◆ TASK REQUIREMENTS: Check every line of the records below for the string "related" and copy the ones that have it.

◆ SUPPLIED INFORMATION:
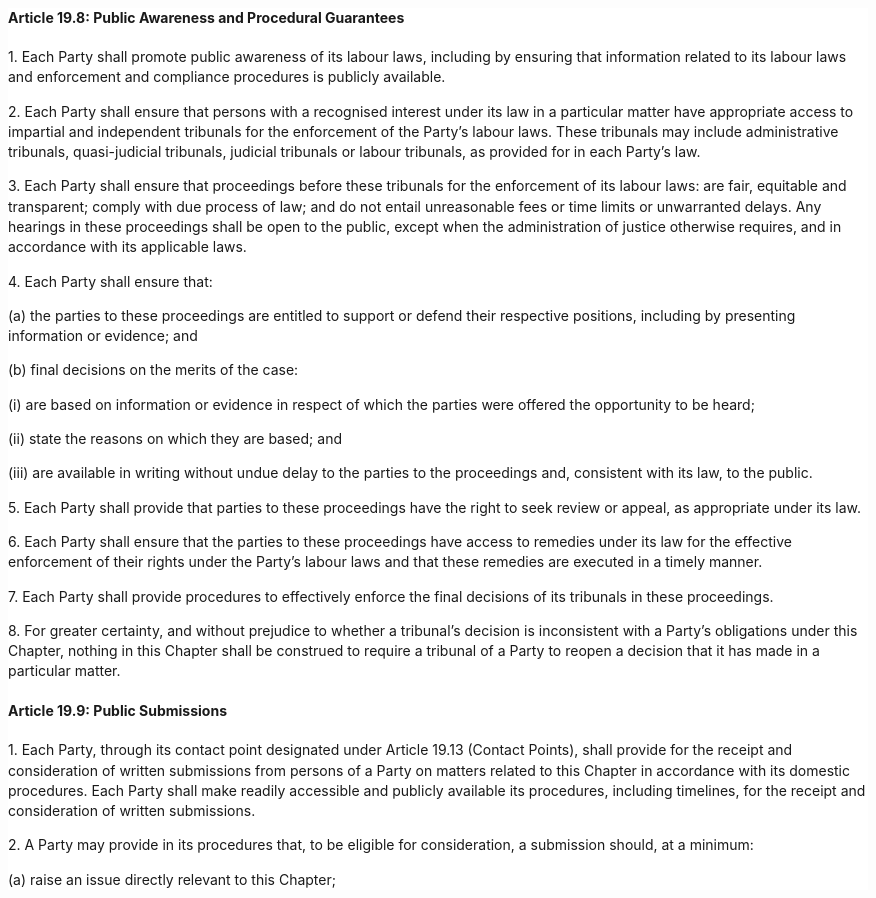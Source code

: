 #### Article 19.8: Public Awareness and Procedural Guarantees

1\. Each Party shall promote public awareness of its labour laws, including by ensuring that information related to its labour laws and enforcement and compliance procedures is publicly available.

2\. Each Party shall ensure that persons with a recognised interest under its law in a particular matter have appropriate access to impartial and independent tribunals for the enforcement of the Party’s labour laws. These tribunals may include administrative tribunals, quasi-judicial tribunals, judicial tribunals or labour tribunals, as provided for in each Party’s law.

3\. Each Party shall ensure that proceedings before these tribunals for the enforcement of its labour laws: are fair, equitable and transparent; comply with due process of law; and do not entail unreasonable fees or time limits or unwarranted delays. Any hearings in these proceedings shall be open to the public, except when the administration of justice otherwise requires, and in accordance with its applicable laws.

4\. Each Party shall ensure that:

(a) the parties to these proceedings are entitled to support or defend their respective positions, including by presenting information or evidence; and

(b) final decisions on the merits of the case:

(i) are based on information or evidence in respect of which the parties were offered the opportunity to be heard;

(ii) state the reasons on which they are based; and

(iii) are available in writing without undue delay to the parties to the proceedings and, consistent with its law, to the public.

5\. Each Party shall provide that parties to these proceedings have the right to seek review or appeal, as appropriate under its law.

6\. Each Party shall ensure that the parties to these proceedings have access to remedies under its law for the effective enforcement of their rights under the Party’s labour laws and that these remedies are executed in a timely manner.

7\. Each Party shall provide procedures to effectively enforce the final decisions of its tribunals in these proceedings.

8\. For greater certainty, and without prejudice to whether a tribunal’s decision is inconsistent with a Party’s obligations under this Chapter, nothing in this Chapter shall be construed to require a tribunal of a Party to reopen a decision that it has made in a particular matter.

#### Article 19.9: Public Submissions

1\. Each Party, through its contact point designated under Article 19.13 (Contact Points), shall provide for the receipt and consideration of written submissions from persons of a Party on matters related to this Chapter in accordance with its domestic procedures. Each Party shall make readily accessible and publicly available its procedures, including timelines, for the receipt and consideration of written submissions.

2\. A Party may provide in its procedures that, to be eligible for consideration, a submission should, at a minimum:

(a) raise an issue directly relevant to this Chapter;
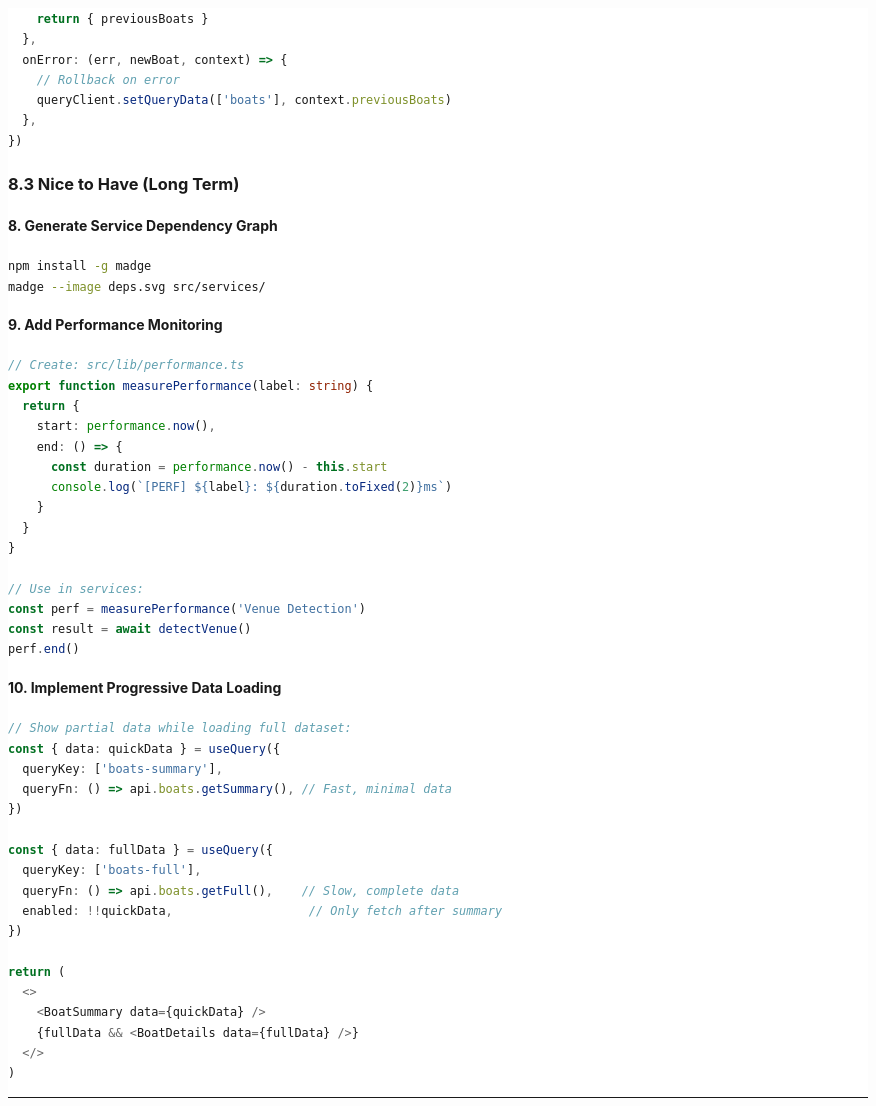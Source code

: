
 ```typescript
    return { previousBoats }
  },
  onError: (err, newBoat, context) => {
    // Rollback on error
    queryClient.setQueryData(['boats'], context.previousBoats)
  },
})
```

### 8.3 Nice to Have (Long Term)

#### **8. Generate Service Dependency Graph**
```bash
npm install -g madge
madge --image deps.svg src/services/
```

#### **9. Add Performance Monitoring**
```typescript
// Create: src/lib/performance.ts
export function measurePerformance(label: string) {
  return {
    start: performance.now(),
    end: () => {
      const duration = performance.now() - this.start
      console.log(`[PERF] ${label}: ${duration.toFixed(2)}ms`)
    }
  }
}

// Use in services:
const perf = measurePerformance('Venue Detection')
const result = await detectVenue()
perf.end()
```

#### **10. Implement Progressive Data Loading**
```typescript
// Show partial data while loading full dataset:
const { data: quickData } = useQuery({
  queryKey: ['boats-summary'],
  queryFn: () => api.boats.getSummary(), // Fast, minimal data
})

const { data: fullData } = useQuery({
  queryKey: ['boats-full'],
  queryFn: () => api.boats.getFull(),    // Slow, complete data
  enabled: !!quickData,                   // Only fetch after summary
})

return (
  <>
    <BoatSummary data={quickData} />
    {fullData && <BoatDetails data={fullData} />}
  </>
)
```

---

==

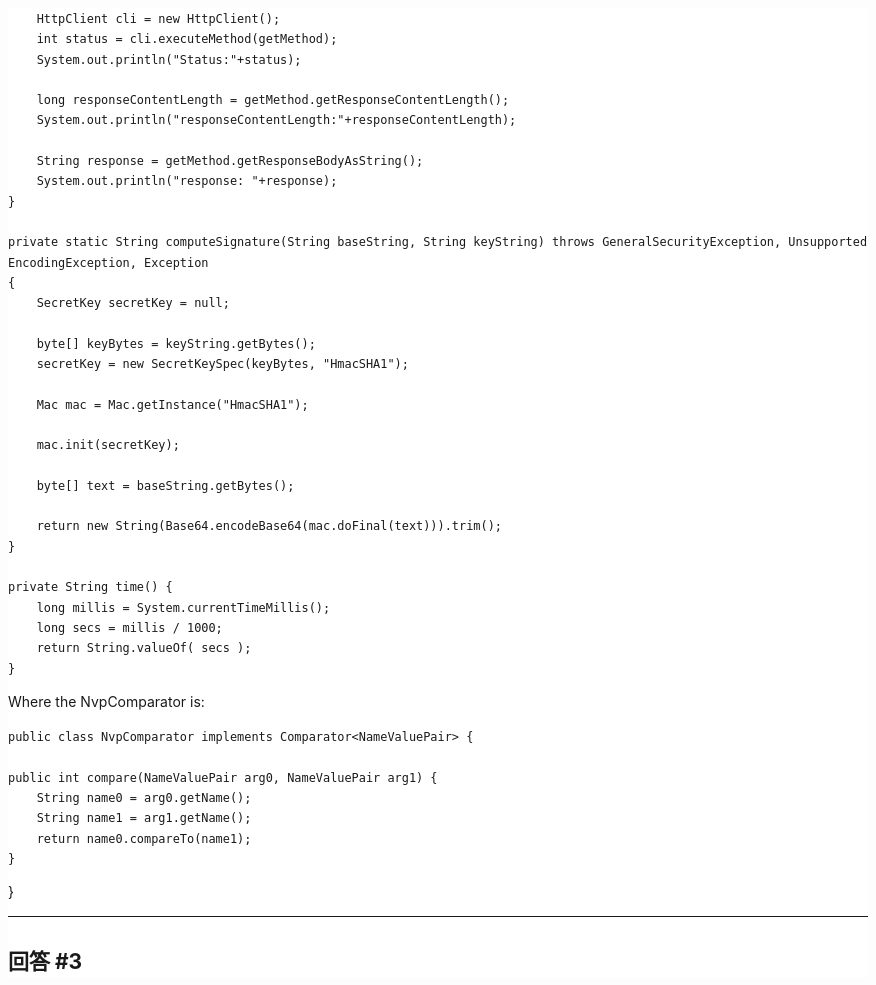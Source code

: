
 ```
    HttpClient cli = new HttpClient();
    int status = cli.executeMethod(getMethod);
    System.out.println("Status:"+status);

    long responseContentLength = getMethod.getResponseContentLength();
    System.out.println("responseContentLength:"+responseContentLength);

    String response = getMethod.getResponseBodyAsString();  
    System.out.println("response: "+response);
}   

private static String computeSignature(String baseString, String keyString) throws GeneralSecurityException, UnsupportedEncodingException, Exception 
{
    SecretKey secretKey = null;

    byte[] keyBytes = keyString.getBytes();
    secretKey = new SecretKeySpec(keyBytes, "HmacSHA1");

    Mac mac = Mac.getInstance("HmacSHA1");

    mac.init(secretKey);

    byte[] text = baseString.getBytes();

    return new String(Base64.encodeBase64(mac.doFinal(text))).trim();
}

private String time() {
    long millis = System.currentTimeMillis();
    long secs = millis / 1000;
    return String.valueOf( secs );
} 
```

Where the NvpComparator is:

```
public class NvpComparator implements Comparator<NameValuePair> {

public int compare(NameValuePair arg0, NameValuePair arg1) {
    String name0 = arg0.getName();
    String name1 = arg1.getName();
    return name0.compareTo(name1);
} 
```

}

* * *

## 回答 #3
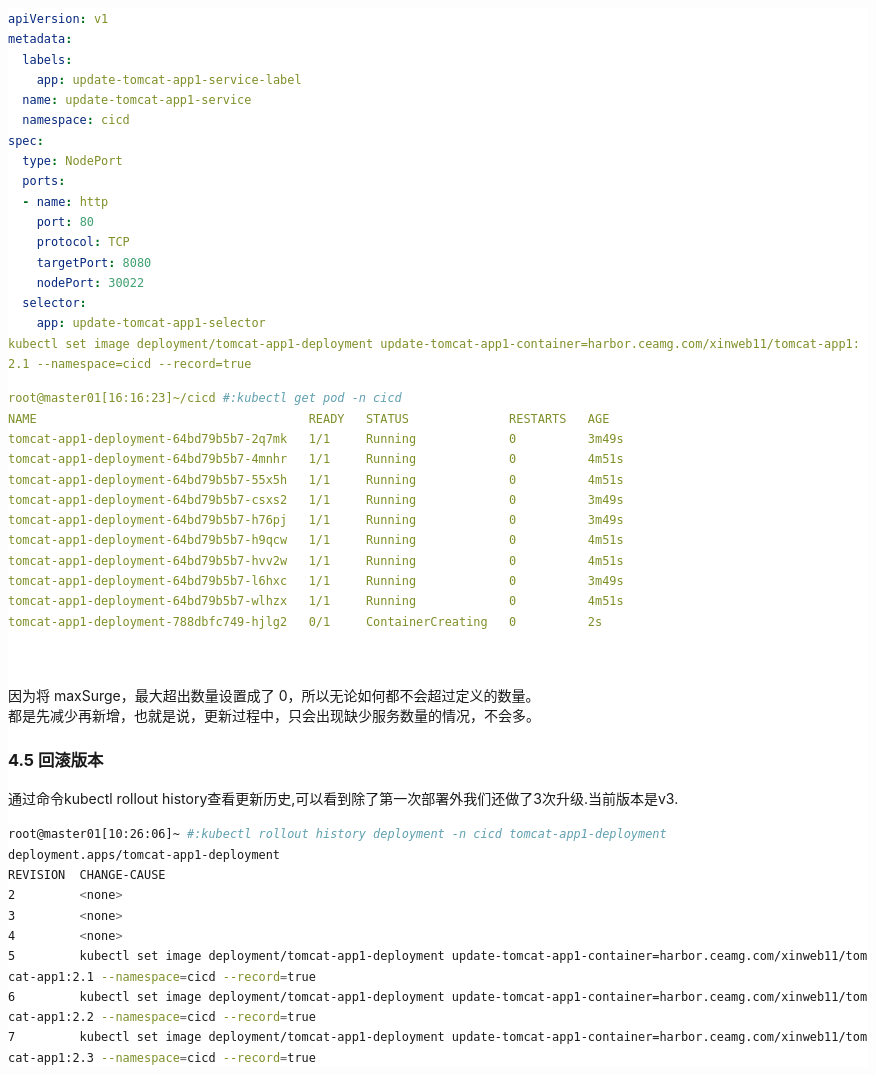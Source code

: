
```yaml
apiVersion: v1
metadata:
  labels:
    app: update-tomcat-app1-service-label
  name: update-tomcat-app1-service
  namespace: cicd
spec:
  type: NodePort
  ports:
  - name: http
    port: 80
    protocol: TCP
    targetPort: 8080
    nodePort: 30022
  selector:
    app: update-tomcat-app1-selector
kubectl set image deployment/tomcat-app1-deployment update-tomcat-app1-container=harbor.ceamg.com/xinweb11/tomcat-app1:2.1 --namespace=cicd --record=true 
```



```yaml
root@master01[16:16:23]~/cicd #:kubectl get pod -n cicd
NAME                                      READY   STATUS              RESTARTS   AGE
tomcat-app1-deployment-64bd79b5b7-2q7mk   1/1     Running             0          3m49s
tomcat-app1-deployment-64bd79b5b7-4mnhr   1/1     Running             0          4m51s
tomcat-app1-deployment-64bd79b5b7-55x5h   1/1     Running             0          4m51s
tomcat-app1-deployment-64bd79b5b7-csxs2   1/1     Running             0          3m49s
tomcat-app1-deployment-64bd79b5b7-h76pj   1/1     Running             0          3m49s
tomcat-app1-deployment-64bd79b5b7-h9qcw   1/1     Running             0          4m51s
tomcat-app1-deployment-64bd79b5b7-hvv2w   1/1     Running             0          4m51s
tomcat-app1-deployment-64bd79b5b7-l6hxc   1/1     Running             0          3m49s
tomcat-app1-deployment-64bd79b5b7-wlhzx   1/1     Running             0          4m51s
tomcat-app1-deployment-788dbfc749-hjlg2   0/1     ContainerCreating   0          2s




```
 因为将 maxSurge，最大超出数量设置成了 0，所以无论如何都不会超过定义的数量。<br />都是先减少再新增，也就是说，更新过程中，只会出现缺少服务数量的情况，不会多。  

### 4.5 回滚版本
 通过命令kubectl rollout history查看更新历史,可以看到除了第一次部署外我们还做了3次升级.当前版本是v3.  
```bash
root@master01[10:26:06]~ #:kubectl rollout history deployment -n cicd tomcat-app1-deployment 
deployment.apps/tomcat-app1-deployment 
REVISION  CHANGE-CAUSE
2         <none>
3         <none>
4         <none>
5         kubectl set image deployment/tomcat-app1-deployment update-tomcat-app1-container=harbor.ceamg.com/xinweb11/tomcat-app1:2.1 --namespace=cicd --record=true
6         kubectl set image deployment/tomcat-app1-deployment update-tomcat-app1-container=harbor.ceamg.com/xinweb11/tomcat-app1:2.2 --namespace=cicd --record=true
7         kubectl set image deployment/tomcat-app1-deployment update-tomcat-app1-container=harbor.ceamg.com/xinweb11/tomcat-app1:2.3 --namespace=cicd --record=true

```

◆ ANSWER:
1\. Each Party shall promote public awareness of its labour laws, including by ensuring that information related to its labour laws and enforcement and compliance procedures is publicly available.
1\. Each Party, through its contact point designated under Article 19.13 (Contact Points), shall provide for the receipt and consideration of written submissions from persons of a Party on matters related to this Chapter in accordance with its domestic procedures. Each Party shall make readily accessible and publicly available its procedures, including timelines, for the receipt and consideration of written submissions.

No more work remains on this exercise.